*** Opening Data for analysis ***
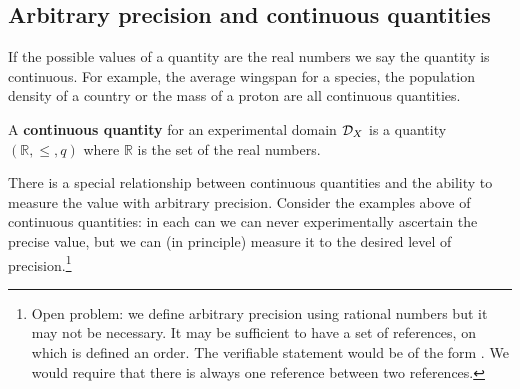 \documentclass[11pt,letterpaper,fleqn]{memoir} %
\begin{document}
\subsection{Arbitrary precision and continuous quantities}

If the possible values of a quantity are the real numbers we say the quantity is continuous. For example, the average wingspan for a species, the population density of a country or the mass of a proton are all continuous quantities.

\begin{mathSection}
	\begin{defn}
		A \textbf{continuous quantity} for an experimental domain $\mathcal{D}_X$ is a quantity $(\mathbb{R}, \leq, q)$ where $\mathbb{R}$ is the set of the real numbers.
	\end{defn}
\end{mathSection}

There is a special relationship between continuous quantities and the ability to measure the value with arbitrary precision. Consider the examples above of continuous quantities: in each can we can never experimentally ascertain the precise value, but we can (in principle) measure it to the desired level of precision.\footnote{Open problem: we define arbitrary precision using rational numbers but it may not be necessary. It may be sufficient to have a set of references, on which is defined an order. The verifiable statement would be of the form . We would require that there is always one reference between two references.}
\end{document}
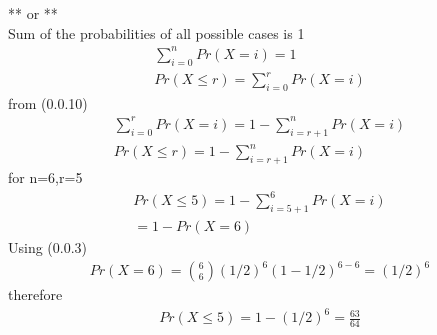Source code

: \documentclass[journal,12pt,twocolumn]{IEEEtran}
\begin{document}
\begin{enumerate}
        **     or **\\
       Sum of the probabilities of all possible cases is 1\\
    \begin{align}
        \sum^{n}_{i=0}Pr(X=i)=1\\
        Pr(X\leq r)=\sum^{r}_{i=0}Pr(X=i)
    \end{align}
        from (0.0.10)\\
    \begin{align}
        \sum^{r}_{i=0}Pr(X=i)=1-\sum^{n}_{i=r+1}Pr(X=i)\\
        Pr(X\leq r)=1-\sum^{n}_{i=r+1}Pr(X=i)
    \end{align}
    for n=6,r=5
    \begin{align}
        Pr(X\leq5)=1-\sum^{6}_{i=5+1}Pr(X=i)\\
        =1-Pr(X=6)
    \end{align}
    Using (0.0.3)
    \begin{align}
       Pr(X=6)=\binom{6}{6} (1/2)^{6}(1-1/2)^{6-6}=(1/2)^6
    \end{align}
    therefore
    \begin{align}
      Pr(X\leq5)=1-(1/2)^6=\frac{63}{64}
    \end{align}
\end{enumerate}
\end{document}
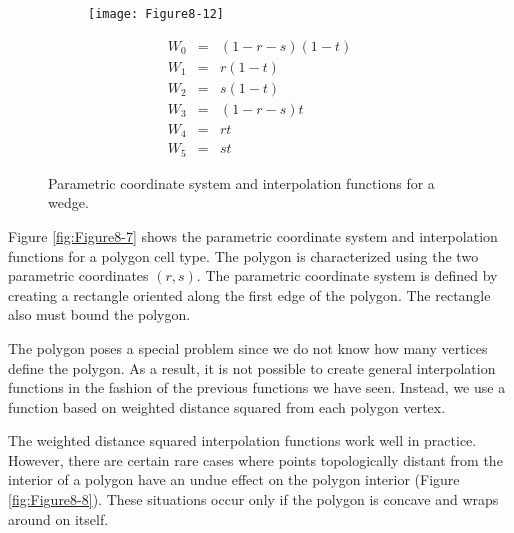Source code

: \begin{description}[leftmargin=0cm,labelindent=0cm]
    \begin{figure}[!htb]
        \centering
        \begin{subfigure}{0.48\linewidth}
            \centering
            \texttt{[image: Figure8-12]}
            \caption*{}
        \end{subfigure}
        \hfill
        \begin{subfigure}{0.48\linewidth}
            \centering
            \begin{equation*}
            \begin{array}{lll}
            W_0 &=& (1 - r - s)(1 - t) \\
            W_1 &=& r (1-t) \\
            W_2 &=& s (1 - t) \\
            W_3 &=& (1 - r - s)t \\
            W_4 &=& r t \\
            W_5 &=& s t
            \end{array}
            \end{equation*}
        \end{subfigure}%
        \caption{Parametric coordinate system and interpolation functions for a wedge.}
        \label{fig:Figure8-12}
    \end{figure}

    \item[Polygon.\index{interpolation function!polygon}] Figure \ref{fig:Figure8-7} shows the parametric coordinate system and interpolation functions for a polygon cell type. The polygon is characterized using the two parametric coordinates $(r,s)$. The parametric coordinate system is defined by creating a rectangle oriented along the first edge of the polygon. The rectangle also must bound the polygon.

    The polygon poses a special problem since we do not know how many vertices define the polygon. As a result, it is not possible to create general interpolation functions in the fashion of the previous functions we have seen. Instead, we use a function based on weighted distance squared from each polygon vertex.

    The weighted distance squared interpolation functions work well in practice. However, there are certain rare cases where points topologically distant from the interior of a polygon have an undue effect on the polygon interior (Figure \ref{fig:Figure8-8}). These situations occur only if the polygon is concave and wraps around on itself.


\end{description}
*** Closing Data for analysis ***
• [What is needed]:
The pictures in the listing above are to be dropped, and everything else reproduced exactly.

• [Answer to the problem]:
 \documentclass[11pt,letterpaper,fleqn]{memoir} %
\begin{document}
\subsection{Arbitrary precision and continuous quantities}

If the possible values of a quantity are the real numbers we say the quantity is continuous. For example, the average wingspan for a species, the population density of a country or the mass of a proton are all continuous quantities.

\begin{mathSection}
	\begin{defn}
		A \textbf{continuous quantity} for an experimental domain $\mathcal{D}_X$ is a quantity $(\mathbb{R}, \leq, q)$ where $\mathbb{R}$ is the set of the real numbers.
	\end{defn}
\end{mathSection}

There is a special relationship between continuous quantities and the ability to measure the value with arbitrary precision. Consider the examples above of continuous quantities: in each can we can never experimentally ascertain the precise value, but we can (in principle) measure it to the desired level of precision.\footnote{Open problem: we define arbitrary precision using rational numbers but it may not be necessary. It may be sufficient to have a set of references, on which is defined an order. The verifiable statement would be of the form . We would require that there is always one reference between two references.}
\end{document}
Source code

: \documentclass[journal,12pt,twocolumn]{IEEEtran}
\begin{document}
\begin{enumerate}
        **     or **\\
       Sum of the probabilities of all possible cases is 1\\
    \begin{align}
        \sum^{n}_{i=0}Pr(X=i)=1\\
        Pr(X\leq r)=\sum^{r}_{i=0}Pr(X=i)
    \end{align}
        from (0.0.10)\\
    \begin{align}
        \sum^{r}_{i=0}Pr(X=i)=1-\sum^{n}_{i=r+1}Pr(X=i)\\
        Pr(X\leq r)=1-\sum^{n}_{i=r+1}Pr(X=i)
    \end{align}
    for n=6,r=5
    \begin{align}
        Pr(X\leq5)=1-\sum^{6}_{i=5+1}Pr(X=i)\\
        =1-Pr(X=6)
    \end{align}
    Using (0.0.3)
    \begin{align}
       Pr(X=6)=\binom{6}{6} (1/2)^{6}(1-1/2)^{6-6}=(1/2)^6
    \end{align}
    therefore
    \begin{align}
      Pr(X\leq5)=1-(1/2)^6=\frac{63}{64}
    \end{align}
\end{enumerate}
\end{document}
Source code

: \begin{description}[leftmargin=0cm,labelindent=0cm]
    \begin{figure}[!htb]
        \centering
        \begin{subfigure}{0.48\linewidth}
            \centering
            \texttt{[image: Figure8-12]}
            \caption*{}
        \end{subfigure}
        \hfill
        \begin{subfigure}{0.48\linewidth}
            \centering
            \begin{equation*}
            \begin{array}{lll}
            W_0 &=& (1 - r - s)(1 - t) \\
            W_1 &=& r (1-t) \\
            W_2 &=& s (1 - t) \\
            W_3 &=& (1 - r - s)t \\
            W_4 &=& r t \\
            W_5 &=& s t
            \end{array}
            \end{equation*}
        \end{subfigure}%
        \caption{Parametric coordinate system and interpolation functions for a wedge.}
        \label{fig:Figure8-12}
    \end{figure}

    \item[Polygon.\index{interpolation function!polygon}] Figure \ref{fig:Figure8-7} shows the parametric coordinate system and interpolation functions for a polygon cell type. The polygon is characterized using the two parametric coordinates $(r,s)$. The parametric coordinate system is defined by creating a rectangle oriented along the first edge of the polygon. The rectangle also must bound the polygon.

    The polygon poses a special problem since we do not know how many vertices define the polygon. As a result, it is not possible to create general interpolation functions in the fashion of the previous functions we have seen. Instead, we use a function based on weighted distance squared from each polygon vertex.

    The weighted distance squared interpolation functions work well in practice. However, there are certain rare cases where points topologically distant from the interior of a polygon have an undue effect on the polygon interior (Figure \ref{fig:Figure8-8}). These situations occur only if the polygon is concave and wraps around on itself.


\end{description}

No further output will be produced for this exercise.